The baseball is a ball which is nine inches in circumference and is 5 ounces heavy. The core of the ball may vary from cork or rubber or both. Surrounding the core would be either yam or twine or even wool.

Covering these materials would be leather in two separate pieces put together by 108 stitches of cotton thread, red in color and coated with wax. The official Major League balls which are sold by Rawlings, an American company who manufactures sports equipment and was founded in 1887, sells the exact size and weight of MLB version balls with a stamped signature of Commissioner Allan Selig on each ball.

A slightly different size is used on Little League matches to cater to the need of the players.

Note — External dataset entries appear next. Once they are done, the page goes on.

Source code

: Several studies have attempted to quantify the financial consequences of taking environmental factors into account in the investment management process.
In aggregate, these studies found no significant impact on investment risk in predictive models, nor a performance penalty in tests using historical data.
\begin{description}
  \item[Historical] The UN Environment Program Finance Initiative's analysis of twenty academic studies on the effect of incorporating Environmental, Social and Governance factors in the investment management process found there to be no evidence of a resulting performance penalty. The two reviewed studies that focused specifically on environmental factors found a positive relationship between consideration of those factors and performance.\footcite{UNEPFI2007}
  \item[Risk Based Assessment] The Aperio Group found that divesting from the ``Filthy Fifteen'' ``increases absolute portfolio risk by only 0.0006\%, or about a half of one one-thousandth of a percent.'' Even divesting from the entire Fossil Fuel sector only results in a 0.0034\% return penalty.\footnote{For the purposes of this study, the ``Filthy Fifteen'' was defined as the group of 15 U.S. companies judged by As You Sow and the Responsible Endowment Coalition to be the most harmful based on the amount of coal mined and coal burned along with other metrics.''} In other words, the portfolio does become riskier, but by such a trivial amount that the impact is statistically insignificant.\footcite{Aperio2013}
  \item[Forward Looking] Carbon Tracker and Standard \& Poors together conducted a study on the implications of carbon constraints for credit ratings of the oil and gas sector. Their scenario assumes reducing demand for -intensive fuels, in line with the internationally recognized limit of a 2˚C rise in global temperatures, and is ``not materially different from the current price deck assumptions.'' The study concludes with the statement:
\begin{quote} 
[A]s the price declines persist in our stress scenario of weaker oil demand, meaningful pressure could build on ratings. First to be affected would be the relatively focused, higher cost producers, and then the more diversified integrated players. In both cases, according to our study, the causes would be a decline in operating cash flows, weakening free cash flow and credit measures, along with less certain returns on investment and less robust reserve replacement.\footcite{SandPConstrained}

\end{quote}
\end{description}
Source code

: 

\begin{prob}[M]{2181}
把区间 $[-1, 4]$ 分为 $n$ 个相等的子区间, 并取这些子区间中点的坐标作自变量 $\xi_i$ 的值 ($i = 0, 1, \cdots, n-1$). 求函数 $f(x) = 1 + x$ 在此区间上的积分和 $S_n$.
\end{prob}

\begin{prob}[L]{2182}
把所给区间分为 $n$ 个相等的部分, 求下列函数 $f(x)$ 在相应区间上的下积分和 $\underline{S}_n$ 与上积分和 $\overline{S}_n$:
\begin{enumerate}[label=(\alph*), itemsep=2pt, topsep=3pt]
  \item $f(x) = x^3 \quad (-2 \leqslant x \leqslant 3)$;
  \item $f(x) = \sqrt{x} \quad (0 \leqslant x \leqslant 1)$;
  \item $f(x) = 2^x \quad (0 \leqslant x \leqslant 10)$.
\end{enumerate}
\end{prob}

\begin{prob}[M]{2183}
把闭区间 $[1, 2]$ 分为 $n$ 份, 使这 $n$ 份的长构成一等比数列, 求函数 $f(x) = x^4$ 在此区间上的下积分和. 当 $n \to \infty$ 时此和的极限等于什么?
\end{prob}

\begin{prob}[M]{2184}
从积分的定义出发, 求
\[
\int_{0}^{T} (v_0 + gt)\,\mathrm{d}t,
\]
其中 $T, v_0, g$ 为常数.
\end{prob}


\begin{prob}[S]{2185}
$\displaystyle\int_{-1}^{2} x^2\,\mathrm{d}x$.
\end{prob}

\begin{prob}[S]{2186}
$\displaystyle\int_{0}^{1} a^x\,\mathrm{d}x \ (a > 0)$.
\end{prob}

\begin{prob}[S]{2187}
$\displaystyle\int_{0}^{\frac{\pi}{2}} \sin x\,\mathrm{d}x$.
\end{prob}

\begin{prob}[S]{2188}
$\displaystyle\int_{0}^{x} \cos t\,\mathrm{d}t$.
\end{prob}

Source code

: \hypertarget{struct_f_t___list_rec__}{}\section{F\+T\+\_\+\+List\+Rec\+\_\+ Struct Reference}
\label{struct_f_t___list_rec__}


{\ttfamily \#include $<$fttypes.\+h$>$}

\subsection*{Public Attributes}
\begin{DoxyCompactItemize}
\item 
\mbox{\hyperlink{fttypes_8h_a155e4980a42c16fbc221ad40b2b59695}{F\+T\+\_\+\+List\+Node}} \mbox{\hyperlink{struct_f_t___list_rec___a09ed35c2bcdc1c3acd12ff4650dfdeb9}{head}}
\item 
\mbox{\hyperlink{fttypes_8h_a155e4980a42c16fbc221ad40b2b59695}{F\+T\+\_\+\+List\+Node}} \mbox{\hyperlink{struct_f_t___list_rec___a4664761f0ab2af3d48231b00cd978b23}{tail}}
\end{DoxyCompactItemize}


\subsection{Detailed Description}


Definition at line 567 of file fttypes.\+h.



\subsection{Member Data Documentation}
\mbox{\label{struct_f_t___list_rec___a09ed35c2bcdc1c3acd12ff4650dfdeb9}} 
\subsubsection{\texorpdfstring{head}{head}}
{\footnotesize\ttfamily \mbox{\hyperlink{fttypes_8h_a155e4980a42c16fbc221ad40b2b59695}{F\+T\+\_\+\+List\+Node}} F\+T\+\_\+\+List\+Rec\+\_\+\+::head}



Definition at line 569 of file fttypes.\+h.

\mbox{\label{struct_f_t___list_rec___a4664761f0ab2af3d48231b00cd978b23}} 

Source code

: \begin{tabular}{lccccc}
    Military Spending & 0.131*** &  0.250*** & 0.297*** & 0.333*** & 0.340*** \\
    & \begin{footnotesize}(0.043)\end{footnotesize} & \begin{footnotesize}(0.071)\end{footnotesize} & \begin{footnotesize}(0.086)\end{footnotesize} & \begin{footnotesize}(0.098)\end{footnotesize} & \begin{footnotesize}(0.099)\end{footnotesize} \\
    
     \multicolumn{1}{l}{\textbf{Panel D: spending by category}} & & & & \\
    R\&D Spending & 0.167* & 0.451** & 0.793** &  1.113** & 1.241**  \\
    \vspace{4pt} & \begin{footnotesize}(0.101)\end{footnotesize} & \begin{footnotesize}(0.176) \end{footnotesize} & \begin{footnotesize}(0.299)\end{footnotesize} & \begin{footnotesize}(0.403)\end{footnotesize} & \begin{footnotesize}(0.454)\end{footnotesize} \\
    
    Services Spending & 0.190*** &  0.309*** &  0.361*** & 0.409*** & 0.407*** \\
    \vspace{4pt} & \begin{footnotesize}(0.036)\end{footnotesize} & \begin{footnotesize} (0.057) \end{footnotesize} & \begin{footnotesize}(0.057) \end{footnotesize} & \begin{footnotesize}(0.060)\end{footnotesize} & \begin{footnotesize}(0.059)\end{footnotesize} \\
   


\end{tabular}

In the early years the manufacturers made cushioned cork cores to be the ball, later on some synthetic substitutes were tried in producing balls but were not used on major games since the weight of the ball and its properties affected much of the game play. Tighter wound balls fly or bounce from the bat faster. This are the type of balls which are used now compared to early versions and synthetic materials.

During the early years of the sport only one ball was used all throughout the game. If the ball goes up on the grandstand the employees would look for it and put it back into play.

It would be obvious that the ball will get damaged in the long run or be discolored due to dirt, sweat and some liquids that the players would apply on it. This practice went on until the tragic death of a batter named Ray Chapman on 1920, because he was hit by a baseball which he did not see coming in the dim twilight due to discoloration.

It was after this event happened that it was decided to keep clean and undamaged balls during the course of play to automatically replace soiled or damaged balls. Today, dozens of balls are kept as reserves during official games or minor games to maintain the ruling of keeping the balls in play undamaged and clean.

The ball's evolution made a major contribution to the evolution of the game itself. From the materials used to produce a ball to the idea of not limiting just one ball to a single play but to have reserves to promote safety all went well through the test of time.